First thing to try is surely adding a brim feature. I almost always add a 5mm brim feature to everything I print.

Also - what are your first layer settings?
Is your fan off when printing? Especially for first layers?

Adjusting nozzle height and brim are both good starts… I’ve heard of sanding the PEI, but only to remove gloss on DIY sheets or removing gouges. Sanding is a one way street, can’t get back the PEI material you remove.

Get the nozzle closer to the print bed. Use the Z-end stop knob to get the initial setting (business card should pass between nozzle and bed with a little friction), then tweak by .1-.2 through the Z-offset in gcode… for projects with large surface areas on the bed usually. Or if need more adhesion use negative values.

Raise the temp of your bed. For ABS, try 110C for the first layer then dropping to 80-100C later in the project.

Brim helps to keep the air from seeping in under the project… 8-10mm brim is what I like.

For really stubborn warp issues, breaking up the airflow or blocking airflow at corners help. Hard to describe… but after the brim is printed and a few layers of the actual project, take a Post-it note or blue painters tape and fashion a temporary wall to block the air in the Y-axis. I put the tape on the brim and bend up to form the “wall” at about 10-15mm away from the actual print… make sure it doesn’t block the nozzle & fan.
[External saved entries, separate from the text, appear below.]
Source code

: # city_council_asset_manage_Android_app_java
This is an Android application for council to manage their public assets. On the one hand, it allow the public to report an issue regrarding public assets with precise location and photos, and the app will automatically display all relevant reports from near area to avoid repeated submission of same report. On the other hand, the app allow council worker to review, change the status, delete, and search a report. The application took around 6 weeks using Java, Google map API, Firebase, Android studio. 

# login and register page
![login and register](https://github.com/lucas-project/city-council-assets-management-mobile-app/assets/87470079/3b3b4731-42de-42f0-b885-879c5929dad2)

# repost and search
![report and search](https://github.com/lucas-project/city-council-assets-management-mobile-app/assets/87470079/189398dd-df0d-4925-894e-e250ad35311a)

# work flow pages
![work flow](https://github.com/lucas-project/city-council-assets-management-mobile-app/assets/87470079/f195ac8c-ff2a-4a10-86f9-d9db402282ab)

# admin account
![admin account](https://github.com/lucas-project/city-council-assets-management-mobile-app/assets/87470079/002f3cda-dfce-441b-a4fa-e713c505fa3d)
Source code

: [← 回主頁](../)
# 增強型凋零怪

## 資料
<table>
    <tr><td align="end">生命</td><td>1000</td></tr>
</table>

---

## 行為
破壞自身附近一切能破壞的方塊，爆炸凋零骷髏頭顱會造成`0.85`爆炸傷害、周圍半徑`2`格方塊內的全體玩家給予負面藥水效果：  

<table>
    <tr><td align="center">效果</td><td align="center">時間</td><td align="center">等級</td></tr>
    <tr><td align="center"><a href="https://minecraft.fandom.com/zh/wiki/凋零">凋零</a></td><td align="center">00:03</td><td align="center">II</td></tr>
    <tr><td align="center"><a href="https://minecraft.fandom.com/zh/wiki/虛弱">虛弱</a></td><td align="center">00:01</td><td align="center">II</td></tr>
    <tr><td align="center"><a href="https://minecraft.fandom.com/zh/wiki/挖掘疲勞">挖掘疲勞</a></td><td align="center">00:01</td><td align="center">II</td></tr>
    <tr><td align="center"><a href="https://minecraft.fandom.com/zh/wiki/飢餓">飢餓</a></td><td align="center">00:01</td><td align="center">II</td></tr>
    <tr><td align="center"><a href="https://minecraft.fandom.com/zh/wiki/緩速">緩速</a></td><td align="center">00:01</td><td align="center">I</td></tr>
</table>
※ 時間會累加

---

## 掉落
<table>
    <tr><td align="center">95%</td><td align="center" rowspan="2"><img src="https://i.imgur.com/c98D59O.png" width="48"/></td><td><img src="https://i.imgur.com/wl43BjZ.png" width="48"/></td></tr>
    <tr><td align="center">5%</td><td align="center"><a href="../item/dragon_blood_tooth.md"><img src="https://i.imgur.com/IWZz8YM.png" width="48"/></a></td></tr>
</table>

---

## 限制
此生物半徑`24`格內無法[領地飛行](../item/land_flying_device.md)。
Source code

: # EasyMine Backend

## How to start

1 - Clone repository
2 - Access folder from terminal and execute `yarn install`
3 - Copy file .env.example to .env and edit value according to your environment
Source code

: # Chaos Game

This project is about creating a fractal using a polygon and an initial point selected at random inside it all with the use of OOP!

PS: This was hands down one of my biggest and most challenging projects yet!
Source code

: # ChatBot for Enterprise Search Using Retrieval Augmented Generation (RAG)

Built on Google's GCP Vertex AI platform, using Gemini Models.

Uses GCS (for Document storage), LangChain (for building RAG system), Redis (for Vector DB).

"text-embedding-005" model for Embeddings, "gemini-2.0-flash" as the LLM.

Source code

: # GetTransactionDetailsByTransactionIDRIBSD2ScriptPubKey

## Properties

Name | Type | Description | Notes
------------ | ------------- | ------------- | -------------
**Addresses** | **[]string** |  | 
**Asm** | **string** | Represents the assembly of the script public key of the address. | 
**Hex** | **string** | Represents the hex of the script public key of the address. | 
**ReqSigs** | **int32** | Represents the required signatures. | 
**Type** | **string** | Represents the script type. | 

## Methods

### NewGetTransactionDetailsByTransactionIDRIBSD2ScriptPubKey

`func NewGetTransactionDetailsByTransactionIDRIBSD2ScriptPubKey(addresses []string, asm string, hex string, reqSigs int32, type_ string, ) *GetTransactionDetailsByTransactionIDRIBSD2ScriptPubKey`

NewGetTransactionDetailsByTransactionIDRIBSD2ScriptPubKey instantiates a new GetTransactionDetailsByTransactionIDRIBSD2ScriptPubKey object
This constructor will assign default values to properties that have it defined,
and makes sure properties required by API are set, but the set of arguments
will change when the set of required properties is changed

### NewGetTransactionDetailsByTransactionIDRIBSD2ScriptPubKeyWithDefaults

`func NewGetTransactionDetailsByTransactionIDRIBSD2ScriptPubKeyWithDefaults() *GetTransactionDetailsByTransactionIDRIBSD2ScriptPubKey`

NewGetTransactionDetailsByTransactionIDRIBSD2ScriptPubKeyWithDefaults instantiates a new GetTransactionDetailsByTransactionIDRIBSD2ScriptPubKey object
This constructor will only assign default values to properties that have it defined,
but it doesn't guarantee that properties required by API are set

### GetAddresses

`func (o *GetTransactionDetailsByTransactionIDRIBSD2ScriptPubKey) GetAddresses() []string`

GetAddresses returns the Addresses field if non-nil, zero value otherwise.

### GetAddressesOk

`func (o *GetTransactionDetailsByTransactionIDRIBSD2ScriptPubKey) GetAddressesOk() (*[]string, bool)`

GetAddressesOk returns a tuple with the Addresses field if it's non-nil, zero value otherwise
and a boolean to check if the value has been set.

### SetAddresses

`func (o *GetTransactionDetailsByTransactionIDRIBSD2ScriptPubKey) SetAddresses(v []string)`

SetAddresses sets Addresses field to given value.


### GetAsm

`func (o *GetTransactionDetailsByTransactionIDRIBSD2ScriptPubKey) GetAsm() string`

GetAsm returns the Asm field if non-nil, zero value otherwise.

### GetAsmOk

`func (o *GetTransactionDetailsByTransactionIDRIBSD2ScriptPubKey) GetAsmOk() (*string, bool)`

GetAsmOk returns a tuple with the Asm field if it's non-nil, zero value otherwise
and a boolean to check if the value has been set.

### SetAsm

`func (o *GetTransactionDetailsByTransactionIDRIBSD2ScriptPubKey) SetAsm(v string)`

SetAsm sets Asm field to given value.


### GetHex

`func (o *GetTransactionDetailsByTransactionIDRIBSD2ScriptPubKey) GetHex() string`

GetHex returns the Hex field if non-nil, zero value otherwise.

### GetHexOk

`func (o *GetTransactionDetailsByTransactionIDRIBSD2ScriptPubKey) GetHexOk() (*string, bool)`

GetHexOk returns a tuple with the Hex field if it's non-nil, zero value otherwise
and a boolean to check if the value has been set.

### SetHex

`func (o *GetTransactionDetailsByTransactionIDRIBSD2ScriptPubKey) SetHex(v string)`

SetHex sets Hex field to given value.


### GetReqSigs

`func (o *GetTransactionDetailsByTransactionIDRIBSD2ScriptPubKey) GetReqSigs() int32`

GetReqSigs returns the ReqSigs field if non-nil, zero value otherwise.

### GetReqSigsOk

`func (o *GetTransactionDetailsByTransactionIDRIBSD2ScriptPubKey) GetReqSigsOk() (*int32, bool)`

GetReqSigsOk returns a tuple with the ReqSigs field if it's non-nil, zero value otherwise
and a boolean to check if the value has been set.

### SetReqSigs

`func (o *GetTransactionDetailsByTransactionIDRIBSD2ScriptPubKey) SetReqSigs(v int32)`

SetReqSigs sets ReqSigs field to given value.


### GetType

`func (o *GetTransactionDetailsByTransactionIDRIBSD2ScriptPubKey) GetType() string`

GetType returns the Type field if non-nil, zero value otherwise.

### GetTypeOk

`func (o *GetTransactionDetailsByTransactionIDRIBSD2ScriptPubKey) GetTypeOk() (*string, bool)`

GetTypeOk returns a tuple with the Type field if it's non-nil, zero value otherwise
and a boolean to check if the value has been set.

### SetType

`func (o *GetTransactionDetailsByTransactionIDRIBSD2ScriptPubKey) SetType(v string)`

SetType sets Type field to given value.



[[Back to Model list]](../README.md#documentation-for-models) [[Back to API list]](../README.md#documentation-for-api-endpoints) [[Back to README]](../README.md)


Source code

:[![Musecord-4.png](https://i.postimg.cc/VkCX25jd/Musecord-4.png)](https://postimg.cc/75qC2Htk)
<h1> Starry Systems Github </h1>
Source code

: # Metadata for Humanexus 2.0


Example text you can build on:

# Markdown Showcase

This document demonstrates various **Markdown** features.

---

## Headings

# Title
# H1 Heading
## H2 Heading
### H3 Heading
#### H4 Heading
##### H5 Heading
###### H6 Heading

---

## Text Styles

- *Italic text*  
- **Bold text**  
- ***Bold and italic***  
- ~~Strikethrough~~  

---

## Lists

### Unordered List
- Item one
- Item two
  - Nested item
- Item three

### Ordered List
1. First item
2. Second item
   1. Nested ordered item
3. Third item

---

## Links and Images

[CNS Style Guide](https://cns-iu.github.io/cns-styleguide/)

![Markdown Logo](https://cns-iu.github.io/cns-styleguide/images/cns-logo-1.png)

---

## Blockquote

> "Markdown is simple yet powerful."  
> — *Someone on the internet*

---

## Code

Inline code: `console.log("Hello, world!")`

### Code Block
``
Like everyone else has said, brim is your friend. I don’t even try to do long prints without a brim. On general if it’s over an hour long print, I use a brim. I have had my printer for a little over 2 months now and I have only printed with the lulzbot brand hips (esun). I keep the bed temp at 110 but on long prints it’s just too much cooling going on, on the bottom layers. Without the brim my two front corners always curl ( I don’t have an enclosure). With the brim I can pull off 6 hour prints with minimum curling on the ends.

Thanks to everyone for the advice. I did not end up using the sand paper. I have tried to get the bed as level as I can, spent many hours at it, but I can’t declare it “perfectly” level by any means. My human senses and a piece of paper prevent perfection. I have been having better luck using a brim. I have had parts stay successfully stuck to the bed throughout the printing process that previously came loose.

I will continue to read as much as I can, experiment, and enjoy this printer. I have not been board for one second since it arrived.

We’ve all over-stressed about the bed level thing.

Honestly, I don’t think it’s that important. Get it close, but don’t think you have to be perfect.

I printed a dial gage holder and I only check level when I swap out PET sheets. We’ve been printing for over a month on same PET sheet and haven’t checked for bed level after the PET install.

Get the four corners close, then really pay attention to the z height adjustment in the center of the table.

Happy Printing.

A thicker starting layer for PEI is a good place to start too. You basically want as thick a first level as your nozzle will support. You can also try bumping the bed temperature up a little bit.